Semantics of *mut _


#1

I’ve seen ptr as *mut _ being used, but I can’t find semantics of the underscore in this context explicitly defined anywhere.

I expected it to be mentioned in Casting Between Types section of the book, but there was nothing. Am I looking at the wrong place or is it not yet documented?


#2

_ in type position is just “the type hole”. It means “there’s a type here, but I can’t be bothered to tell you what it is; you figure it out”. It causes the compiler to infer the type in that position.

It’s not explicitly defined there because it’s not specifically part of *mut or casting; it’s just a thing in the type system. In that particular context, it’s casting from *const u8 to *mut _, so the _ is u8.


#3

The underscore is called a “type placeholder”, and it is mentioned very briefly in the book, but I cannot remember where :frowning: Basically, it’s used when you want Rust to figure out the type, but syntax demands it. So in this example, it could be as *mut u8, but instead, decided to let Rust figure out that u8 is there.

https://doc.rust-lang.org/book/syntax-index.html is usually the first place to go to learn about syntax, but it only covers _ in patterns, apparently!


#4

Thanks! It makes it a bit more clear now. Should I file an issue on GitHub about adding this section to the book?
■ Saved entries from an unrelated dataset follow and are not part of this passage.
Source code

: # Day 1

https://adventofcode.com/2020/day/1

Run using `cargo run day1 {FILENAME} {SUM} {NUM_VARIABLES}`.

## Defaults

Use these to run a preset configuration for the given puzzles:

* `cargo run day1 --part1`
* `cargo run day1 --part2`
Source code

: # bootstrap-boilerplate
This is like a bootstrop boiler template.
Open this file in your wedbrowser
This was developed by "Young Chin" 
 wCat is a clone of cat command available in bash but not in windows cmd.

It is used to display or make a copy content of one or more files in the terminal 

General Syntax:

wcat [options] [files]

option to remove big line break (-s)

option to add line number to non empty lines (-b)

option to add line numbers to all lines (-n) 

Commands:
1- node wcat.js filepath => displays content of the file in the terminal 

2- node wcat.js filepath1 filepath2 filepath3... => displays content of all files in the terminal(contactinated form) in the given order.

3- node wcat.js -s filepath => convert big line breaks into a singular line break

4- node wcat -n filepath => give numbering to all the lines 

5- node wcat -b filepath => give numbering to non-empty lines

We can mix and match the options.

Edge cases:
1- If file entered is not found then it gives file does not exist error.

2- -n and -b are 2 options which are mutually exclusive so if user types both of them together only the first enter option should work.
Also, a question about inference then. For example, if I call a function some_function(foo as *mut _), where foo is *const i8 and function header is fn some_function(arg: *mut u8), should I always expect it to infer _ from the function header (that is, in this case it would be u8 and not i8)?


#5

In that case, it should fail to compile because those two types don’t unify. blah blah blah


#6

Normally I would say “yes”, but the existing book isn’t being worked on, as I’m working on its replacement instead.


#7

@DanielKeep what about this code (it’s nonsensical, but it compiles and runs on nightly):

fn test(arg: *mut u8) {
    unsafe {
        println!("{}", *arg);
    }
}

fn main() {
    let x: i8 = 10;
    let y: *const i8 = &x as *const i8;
    test(y as *mut _);
}

#8

@steveklabnik glad to hear about the new book! At least I brought this thing up, maybe you’ll get a chance to mention it in the new resource :slight_smile:


#9

Well, there you go. I assume it prioritises the result type in an as, which makes sense.